Try to imagine, after my own ICU experiences, my horror at the rape of medicine's core values by arrogantly ignorant, mediocre, non-clinical IT personnel, hospital administrators, cavalier HIT vendors, and even complacent physicians who disparaged doctors who left practice for informatics and who opined that "they did not believe it is a sine qua non that a physician be at the helm of the clinical informatics enterprise."
I refer to the core values of medicine I learned from "Mad Genius of Broad Street" cardiothoracic surgery pioneer Victor P. Satinsky, MD in summer NSF programs at Hahnemann Hospital as a high school student - "critical thinking always, or your patient's dead" and "if you don't like it [the hard work and rigor needed in medicine], don't come" - and during four grueling years of medical school, and four years of sometimes 80-90 hour residency workweeks, with equally grueling ICU rotations where I gave of myself without thought of individual inconvenience.
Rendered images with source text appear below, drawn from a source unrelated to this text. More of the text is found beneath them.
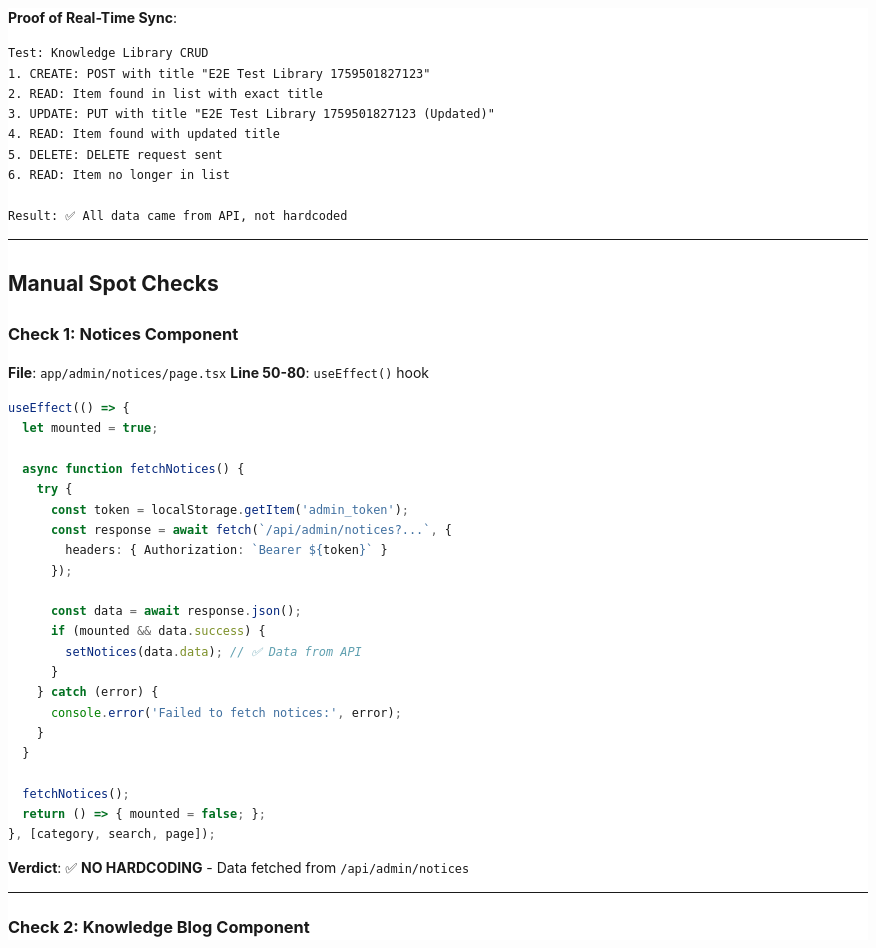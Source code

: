 **Proof of Real-Time Sync**:
```
Test: Knowledge Library CRUD
1. CREATE: POST with title "E2E Test Library 1759501827123"
2. READ: Item found in list with exact title
3. UPDATE: PUT with title "E2E Test Library 1759501827123 (Updated)"
4. READ: Item found with updated title
5. DELETE: DELETE request sent
6. READ: Item no longer in list

Result: ✅ All data came from API, not hardcoded
```

---

## Manual Spot Checks

### Check 1: Notices Component

**File**: `app/admin/notices/page.tsx`
**Line 50-80**: `useEffect()` hook

```typescript
useEffect(() => {
  let mounted = true;

  async function fetchNotices() {
    try {
      const token = localStorage.getItem('admin_token');
      const response = await fetch(`/api/admin/notices?...`, {
        headers: { Authorization: `Bearer ${token}` }
      });

      const data = await response.json();
      if (mounted && data.success) {
        setNotices(data.data); // ✅ Data from API
      }
    } catch (error) {
      console.error('Failed to fetch notices:', error);
    }
  }

  fetchNotices();
  return () => { mounted = false; };
}, [category, search, page]);
```

**Verdict**: ✅ **NO HARDCODING** - Data fetched from `/api/admin/notices`

---

### Check 2: Knowledge Blog Component
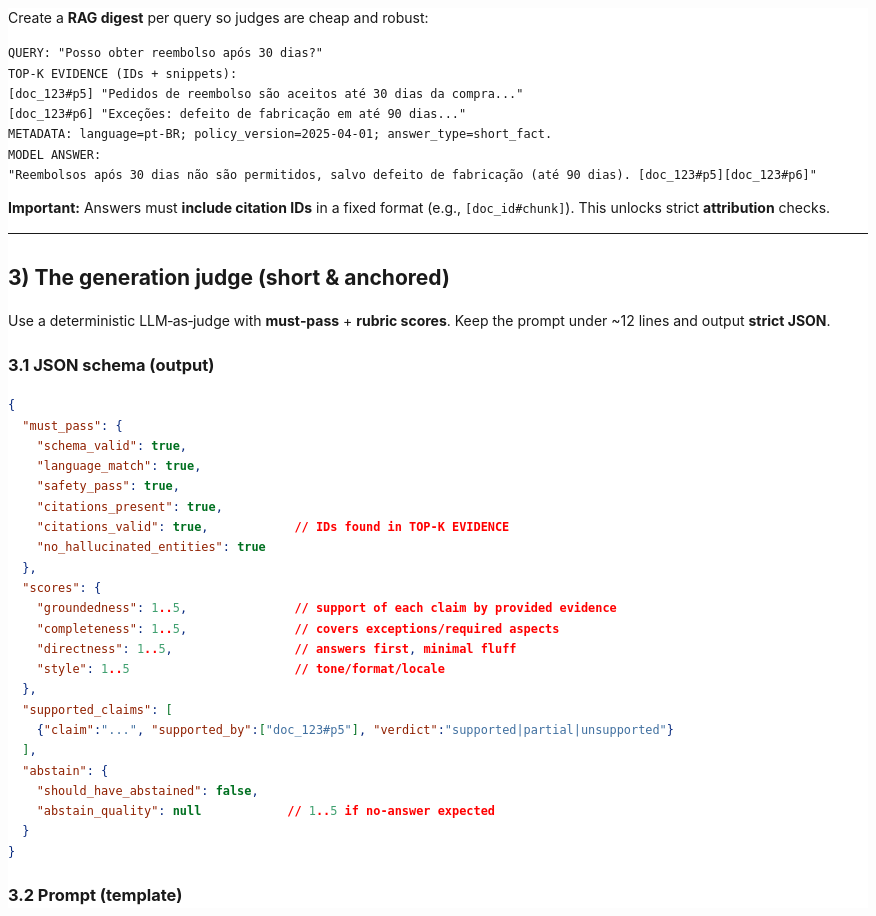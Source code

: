 Create a **RAG digest** per query so judges are cheap and robust:

```
QUERY: "Posso obter reembolso após 30 dias?"
TOP‑K EVIDENCE (IDs + snippets):
[doc_123#p5] "Pedidos de reembolso são aceitos até 30 dias da compra..."
[doc_123#p6] "Exceções: defeito de fabricação em até 90 dias..."
METADATA: language=pt‑BR; policy_version=2025‑04‑01; answer_type=short_fact.
MODEL ANSWER:
"Reembolsos após 30 dias não são permitidos, salvo defeito de fabricação (até 90 dias). [doc_123#p5][doc_123#p6]"
```

**Important:** Answers must **include citation IDs** in a fixed format (e.g., `[doc_id#chunk]`). This unlocks strict **attribution** checks.

---

## 3) The generation judge (short & anchored)

Use a deterministic LLM‑as‑judge with **must‑pass** + **rubric scores**. Keep the prompt under ~12 lines and output **strict JSON**.

### 3.1 JSON schema (output)

```json
{
  "must_pass": {
    "schema_valid": true,
    "language_match": true,
    "safety_pass": true,
    "citations_present": true,
    "citations_valid": true,            // IDs found in TOP-K EVIDENCE
    "no_hallucinated_entities": true
  },
  "scores": {
    "groundedness": 1..5,               // support of each claim by provided evidence
    "completeness": 1..5,               // covers exceptions/required aspects
    "directness": 1..5,                 // answers first, minimal fluff
    "style": 1..5                       // tone/format/locale
  },
  "supported_claims": [
    {"claim":"...", "supported_by":["doc_123#p5"], "verdict":"supported|partial|unsupported"}
  ],
  "abstain": {
    "should_have_abstained": false,
    "abstain_quality": null            // 1..5 if no-answer expected
  }
}
```

### 3.2 Prompt (template)
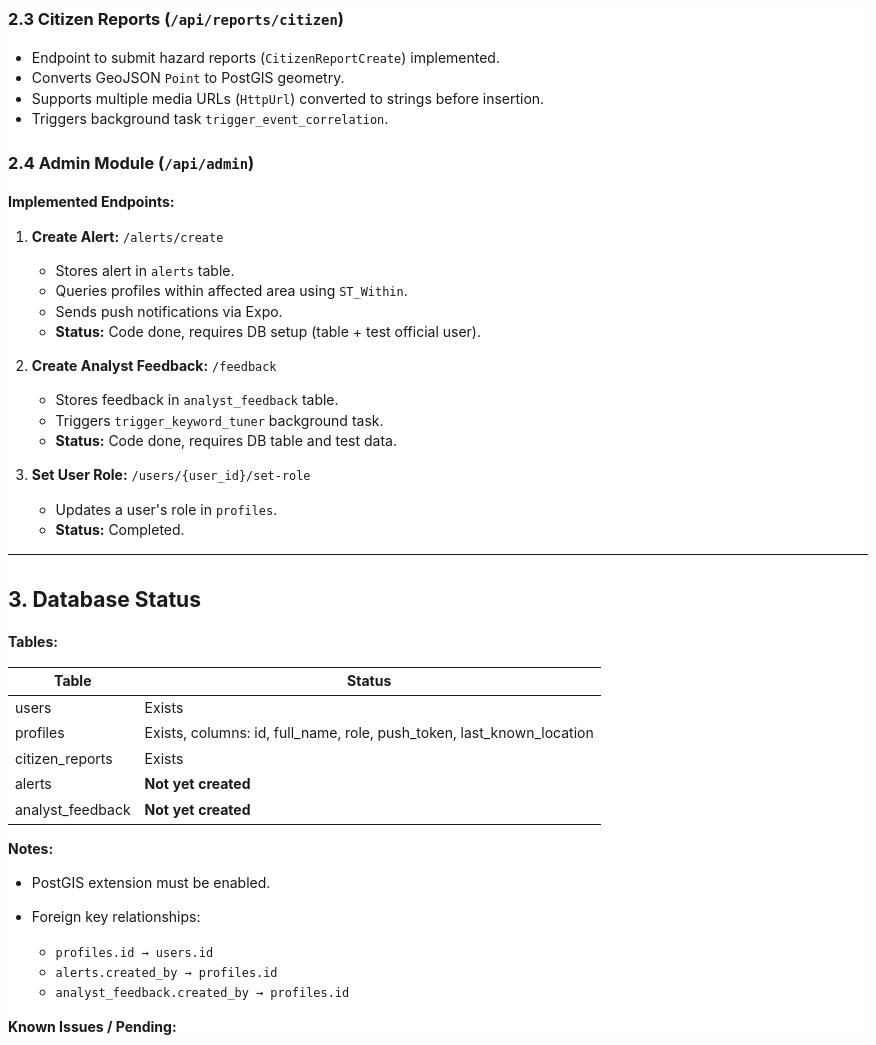### 2.3 Citizen Reports (`/api/reports/citizen`)

* Endpoint to submit hazard reports (`CitizenReportCreate`) implemented.
* Converts GeoJSON `Point` to PostGIS geometry.
* Supports multiple media URLs (`HttpUrl`) converted to strings before insertion.
* Triggers background task `trigger_event_correlation`.

### 2.4 Admin Module (`/api/admin`)

**Implemented Endpoints:**

1. **Create Alert:** `/alerts/create`

   * Stores alert in `alerts` table.
   * Queries profiles within affected area using `ST_Within`.
   * Sends push notifications via Expo.
   * **Status:** Code done, requires DB setup (table + test official user).

2. **Create Analyst Feedback:** `/feedback`

   * Stores feedback in `analyst_feedback` table.
   * Triggers `trigger_keyword_tuner` background task.
   * **Status:** Code done, requires DB table and test data.

3. **Set User Role:** `/users/{user_id}/set-role`

   * Updates a user's role in `profiles`.
   * **Status:** Completed.

---

## 3. Database Status

**Tables:**

| Table            | Status                                                                |
| ---------------- | --------------------------------------------------------------------- |
| users            | Exists                                                                |
| profiles         | Exists, columns: id, full_name, role, push_token, last_known_location |
| citizen_reports  | Exists                                                                |
| alerts           | **Not yet created**                                                   |
| analyst_feedback | **Not yet created**                                                   |

**Notes:**

* PostGIS extension must be enabled.
* Foreign key relationships:

  * `profiles.id → users.id`
  * `alerts.created_by → profiles.id`
  * `analyst_feedback.created_by → profiles.id`

**Known Issues / Pending:**
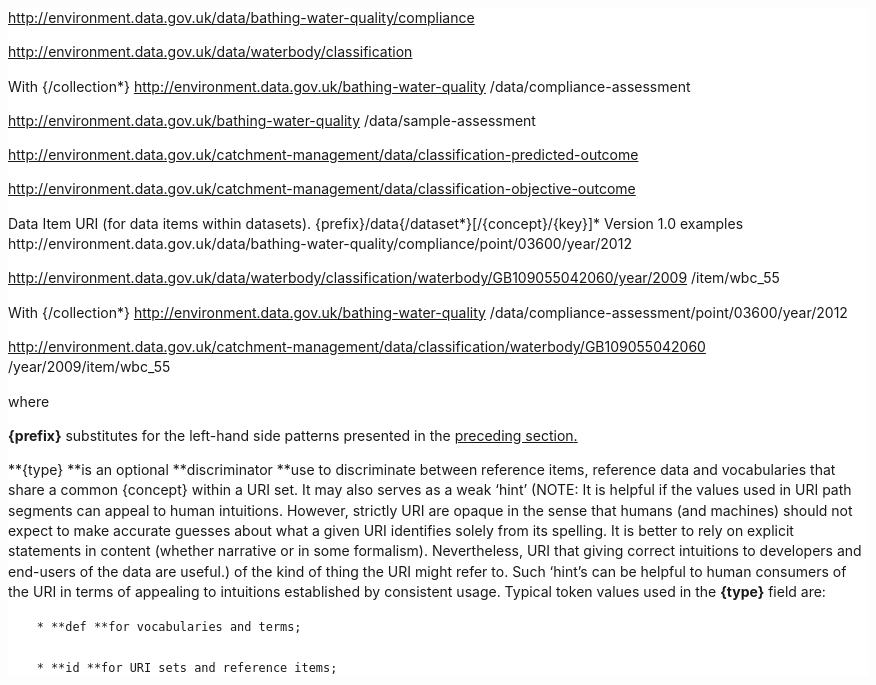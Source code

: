 http://environment.data.gov.uk/data/bathing-water-quality/compliance
 
http://environment.data.gov.uk/data/waterbody/classification 

With {/collection*}
http://environment.data.gov.uk/bathing-water-quality
/data/compliance-assessment 

http://environment.data.gov.uk/bathing-water-quality
/data/sample-assessment 

http://environment.data.gov.uk/catchment-management/data/classification-predicted-outcome  

http://environment.data.gov.uk/catchment-management/data/classification-objective-outcome </td>
  </tr>
  <tr>
    <td>Data Item URI
(for data items within datasets).</td>
    <td>{prefix}/data{/dataset*}[/{concept}/{key}]*</td>
    <td>Version 1.0 examples
http://environment.data.gov.uk/data/bathing-water-quality/compliance/point/03600/year/2012 

http://environment.data.gov.uk/data/waterbody/classification/waterbody/GB109055042060/year/2009
/item/wbc_55 

With {/collection*}
http://environment.data.gov.uk/bathing-water-quality
/data/compliance-assessment/point/03600/year/2012  

http://environment.data.gov.uk/catchment-management/data/classification/waterbody/GB109055042060
/year/2009/item/wbc_55 </td>
  </tr>
</table>


where

**{prefix}** 
substitutes for the left-hand side patterns presented in the [preceding section](#heading=h.44sinio)[.](#heading=h.44sinio)

**{type}
**is an optional **discriminator **use to discriminate between reference items, reference data and vocabularies that share a common {concept} within a URI set. It may also serves as a weak ‘hint’ (NOTE:  It is helpful if the values used in URI path segments can appeal to human intuitions. However, strictly URI are opaque in the sense that humans (and machines) should not expect to make accurate guesses about what a given URI identifies solely from its spelling. It is better to rely on explicit statements in content (whether narrative or in some formalism). Nevertheless, URI that giving correct intuitions to developers and end-users of the data are useful.) of the kind of thing the URI might refer to.
Such ‘hint’s can be helpful to human consumers of the URI in terms of appealing to intuitions established by consistent usage. Typical token values used in the **{type}** field are:


        * **def **for vocabularies and terms;

        * **id **for URI sets and reference items;
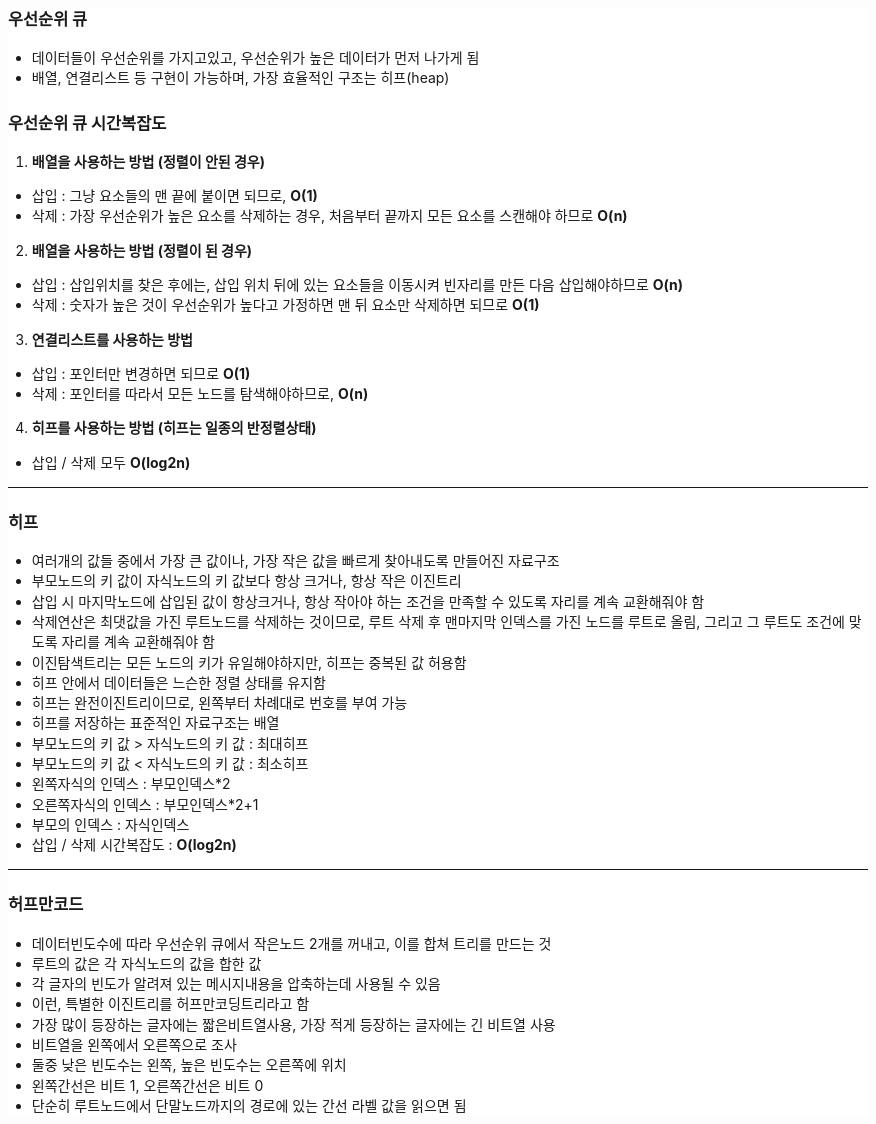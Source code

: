 
### 우선순위 큐

- 데이터들이 우선순위를 가지고있고, 우선순위가 높은 데이터가 먼저 나가게 됨
- 배열, 연결리스트 등 구현이 가능하며, 가장 효율적인 구조는 히프(heap)

### 우선순위 큐 시간복잡도

1. **배열을 사용하는 방법 (정렬이 안된 경우)**
- 삽입 : 그냥 요소들의 맨 끝에 붙이면 되므로, **O(1)**
- 삭제 : 가장 우선순위가 높은 요소를 삭제하는 경우, 처음부터 끝까지 모든 요소를 스캔해야 하므로 **O(n)**
2. **배열을 사용하는 방법 (정렬이 된 경우)**
- 삽입 : 삽입위치를 찾은 후에는, 삽입 위치 뒤에 있는 요소들을 이동시켜 빈자리를 만든 다음 삽입해야하므로 **O(n)**
- 삭제 : 숫자가 높은 것이 우선순위가 높다고 가정하면 맨 뒤 요소만 삭제하면 되므로 **O(1)**
3. **연결리스트를 사용하는 방법**
- 삽입 : 포인터만 변경하면 되므로 **O(1)**
- 삭제 : 포인터를 따라서 모든 노드를 탐색해야하므로, **O(n)**
4. **히프를 사용하는 방법 (히프는 일종의 반정렬상태)**
- 삽입 / 삭제 모두 **O(log2n)**

---

### 히프

- 여러개의 값들 중에서 가장 큰 값이나, 가장 작은 값을 빠르게 찾아내도록 만들어진 자료구조
- 부모노드의 키 값이 자식노드의 키 값보다 항상 크거나, 항상 작은 이진트리
- 삽입 시 마지막노드에 삽입된 값이 항상크거나, 항상 작아야 하는 조건을 만족할 수 있도록 자리를 계속 교환해줘야 함
- 삭제연산은 최댓값을 가진 루트노드를 삭제하는 것이므로, 루트 삭제 후 맨마지막 인덱스를 가진 노드를 루트로 올림, 그리고 그 루트도 조건에 맞도록 자리를 계속 교환해줘야 함
- 이진탐색트리는 모든 노드의  키가 유일해야하지만, 히프는 중복된 값 허용함
- 히프 안에서 데이터들은 느슨한 정렬 상태를 유지함
- 히프는 완전이진트리이므로, 왼쪽부터 차례대로 번호를 부여 가능
- 히프를 저장하는 표준적인 자료구조는 배열
- 부모노드의 키 값 > 자식노드의 키 값 : 최대히프
- 부모노드의 키 값 < 자식노드의 키 값 : 최소히프
- 왼쪽자식의 인덱스 : 부모인덱스*2
- 오른쪽자식의 인덱스 : 부모인덱스*2+1
- 부모의 인덱스 : 자식인덱스
- 삽입 / 삭제 시간복잡도 : **O(log2n)**

---

### 허프만코드

- 데이터빈도수에 따라 우선순위 큐에서 작은노드 2개를 꺼내고, 이를 합쳐 트리를 만드는 것
- 루트의 값은 각 자식노드의 값을 합한 값
- 각 글자의 빈도가 알려져 있는 메시지내용을 압축하는데 사용될 수 있음
- 이런, 특별한 이진트리를 허프만코딩트리라고 함
- 가장 많이 등장하는 글자에는 짧은비트열사용, 가장 적게 등장하는 글자에는 긴 비트열 사용
- 비트열을 왼쪽에서 오른쪽으로 조사
- 둘중 낮은 빈도수는 왼쪽, 높은 빈도수는 오른쪽에 위치
- 왼쪽간선은 비트 1, 오른쪽간선은 비트 0
- 단순히 루트노드에서 단말노드까지의 경로에 있는 간선 라벨 값을 읽으면 됨
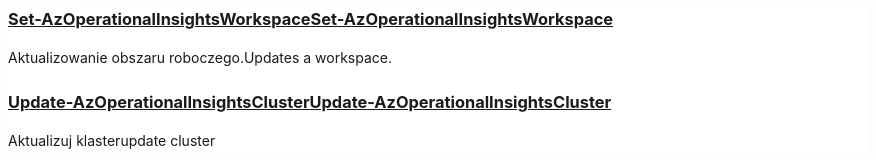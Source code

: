 ### [<span data-ttu-id="a91a8-203">Set-AzOperationalInsightsWorkspace</span><span class="sxs-lookup"><span data-stu-id="a91a8-203">Set-AzOperationalInsightsWorkspace</span></span>](Set-AzOperationalInsightsWorkspace.md)
<span data-ttu-id="a91a8-204">Aktualizowanie obszaru roboczego.</span><span class="sxs-lookup"><span data-stu-id="a91a8-204">Updates a workspace.</span></span>

### [<span data-ttu-id="a91a8-205">Update-AzOperationalInsightsCluster</span><span class="sxs-lookup"><span data-stu-id="a91a8-205">Update-AzOperationalInsightsCluster</span></span>](Update-AzOperationalInsightsCluster.md)
<span data-ttu-id="a91a8-206">Aktualizuj klaster</span><span class="sxs-lookup"><span data-stu-id="a91a8-206">update cluster</span></span>

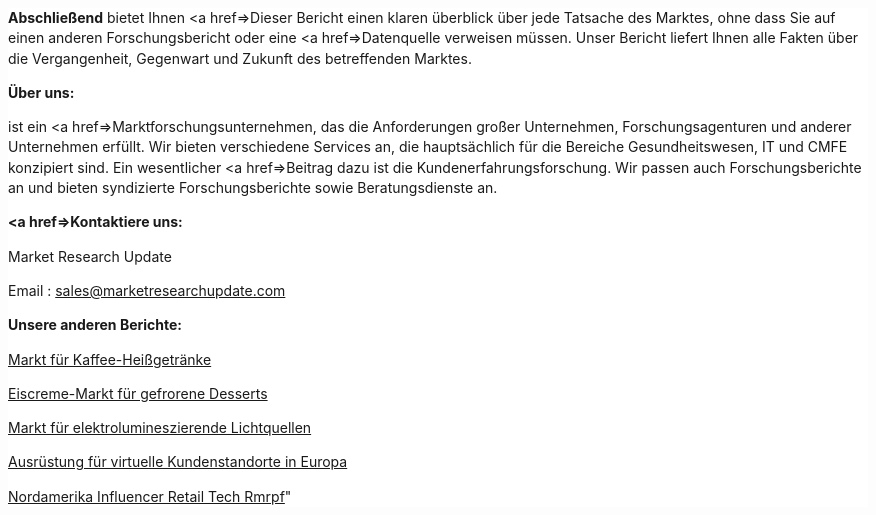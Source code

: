 <strong>Abschließend</strong> bietet Ihnen <a href=>Dieser</a> Bericht einen klaren überblick über jede Tatsache des Marktes, ohne dass Sie auf einen anderen Forschungsbericht oder eine <a href=>Datenquelle</a> verweisen müssen. Unser Bericht liefert Ihnen alle Fakten über die Vergangenheit, Gegenwart und Zukunft des betreffenden Marktes.

<strong>Über uns:</strong>

 ist ein <a href=>Marktfors</a>chungsunternehmen, das die Anforderungen großer Unternehmen, Forschungsagenturen und anderer Unternehmen erfüllt. Wir bieten verschiedene Services an, die hauptsächlich für die Bereiche Gesundheitswesen, IT und CMFE konzipiert sind. Ein wesentlicher <a href=>Beitrag</a> dazu ist die Kundenerfahrungsforschung. Wir passen auch Forschungsberichte an und bieten syndizierte Forschungsberichte sowie Beratungsdienste an.

<strong><a href=>Kontaktiere uns:</a></strong>

Market Research Update

Email : sales@marketresearchupdate.com

<strong>Unsere anderen Berichte:</strong>

<a href=https://www.linkedin.com/pulse/coffee-hot-drinks-market-industry-analysis-segments-top>Markt für Kaffee-Heißgetränke</a>

<a href=https://www.linkedin.com/pulse/ice-creams-frozen-desserts-market-size>Eiscreme-Markt für gefrorene Desserts</a>

<a href=https://www.linkedin.com/pulse/electroluminescent-light-sources-market-research>Markt für elektrolumineszierende Lichtquellen</a>

<a href=https://www.linkedin.com/pulse/europe-virtual-customer-premises-equipment>Ausrüstung für virtuelle Kundenstandorte in Europa</a>

<a href=https://www.linkedin.com/pulse/north-america-influencers-retail-tech-rmrpf/>Nordamerika Influencer Retail Tech Rmrpf</a>"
Imagine my abject horror watching patients put in harm's way by defective computing while being able to do nothing, despite a title of "Director of Clinical Informatics" (which even today usually means "director of nothing"). Imagine the sheer lunacy of being insulted and marginalized by politically powerful non clinical IT personnel, itself a bizarre phenomenon in hospitals, for efforts to protect seriously ill ICU patients. Imagine the pathology of milquetoast reactions by linguini spined administration who'd rather "everyone got along" (thus maintaining the country club atmosphere of their highly paid jobs) than take reasonable and firm action to protect the most vulnerable of patients.
This was the stuff of nightmares.
Yet I saw these same patterns of HIT mismanagement over and over, in numerous medical organizations, in the years since. I have heard similar stories from colleagues not just in the U.S., but in other countries as well, who found my website on searches for such information.
Give it one minute of deep, critical thought. Leave the bovine stare of incomprehension, the ostrich's head in sand reaction, the namby-pamby "let's all be nice to one another and not air the dirty laundry" drivel behind for just one damn minute.
If you can.
Imagine your mother, or your father, or yourself as a patient in that ICU with a defective computer system hanging over your head, colonized by infectious pathogens for the convenience of IT personnel.
That's all I ask. One minute of clarity.
If you do so, the reason for my "mission" should be very, very clear.
Final note: I have passed a link to this story to Navigant consultant Mr. Thompson.